— What the exercise asks —
Tally the lines of the data below that contain the string "Ready". Give the tally and nothing else.

— Supplied material —
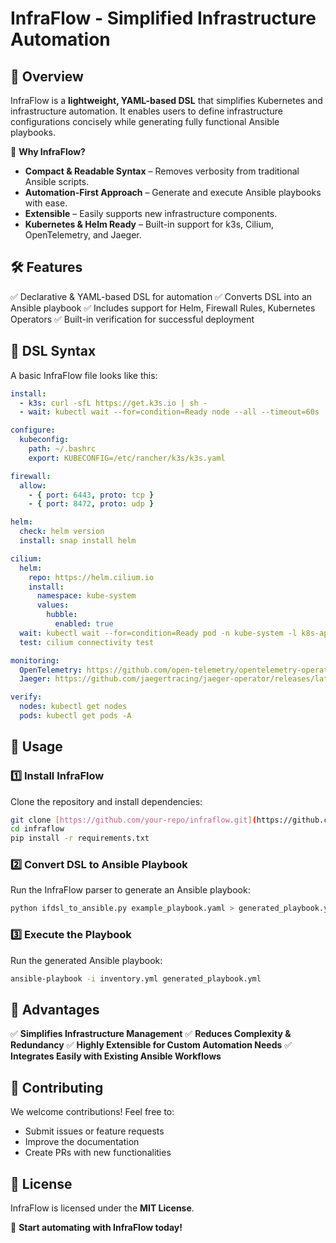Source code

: # InfraFlow - Simplified Infrastructure Automation

## 🚀 Overview
InfraFlow is a **lightweight, YAML-based DSL** that simplifies Kubernetes and infrastructure automation. It enables users to define infrastructure configurations concisely while generating fully functional Ansible playbooks.

🔹 **Why InfraFlow?**
- **Compact & Readable Syntax** – Removes verbosity from traditional Ansible scripts.
- **Automation-First Approach** – Generate and execute Ansible playbooks with ease.
- **Extensible** – Easily supports new infrastructure components.
- **Kubernetes & Helm Ready** – Built-in support for k3s, Cilium, OpenTelemetry, and Jaeger.

## 🛠️ Features
✅ Declarative & YAML-based DSL for automation
✅ Converts DSL into an Ansible playbook
✅ Includes support for Helm, Firewall Rules, Kubernetes Operators
✅ Built-in verification for successful deployment

## 📜 DSL Syntax
A basic InfraFlow file looks like this:
```yaml
install:
  - k3s: curl -sfL https://get.k3s.io | sh -
  - wait: kubectl wait --for=condition=Ready node --all --timeout=60s

configure:
  kubeconfig:
    path: ~/.bashrc
    export: KUBECONFIG=/etc/rancher/k3s/k3s.yaml

firewall:
  allow:
    - { port: 6443, proto: tcp }
    - { port: 8472, proto: udp }

helm:
  check: helm version
  install: snap install helm

cilium:
  helm:
    repo: https://helm.cilium.io
    install:
      namespace: kube-system
      values:
        hubble:
          enabled: true
  wait: kubectl wait --for=condition=Ready pod -n kube-system -l k8s-app=cilium --timeout=300s
  test: cilium connectivity test

monitoring:
  OpenTelemetry: https://github.com/open-telemetry/opentelemetry-operator/releases/latest/download/opentelemetry-operator.yaml
  Jaeger: https://github.com/jaegertracing/jaeger-operator/releases/latest/download/jaeger-operator.yaml

verify:
  nodes: kubectl get nodes
  pods: kubectl get pods -A
```

## 🔧 Usage
### 1️⃣ Install InfraFlow
Clone the repository and install dependencies:
```bash
git clone [https://github.com/your-repo/infraflow.git](https://github.com/metagrati/InfraFlow)
cd infraflow
pip install -r requirements.txt
```

### 2️⃣ Convert DSL to Ansible Playbook
Run the InfraFlow parser to generate an Ansible playbook:
```bash
python ifdsl_to_ansible.py example_playbook.yaml > generated_playbook.yml
```

### 3️⃣ Execute the Playbook
Run the generated Ansible playbook:
```bash
ansible-playbook -i inventory.yml generated_playbook.yml
```

## 🎯 Advantages
✅ **Simplifies Infrastructure Management**
✅ **Reduces Complexity & Redundancy**
✅ **Highly Extensible for Custom Automation Needs**
✅ **Integrates Easily with Existing Ansible Workflows**

## 📌 Contributing
We welcome contributions! Feel free to:
- Submit issues or feature requests
- Improve the documentation
- Create PRs with new functionalities

## 📝 License
InfraFlow is licensed under the **MIT License**.

🚀 **Start automating with InfraFlow today!**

— Written response —
3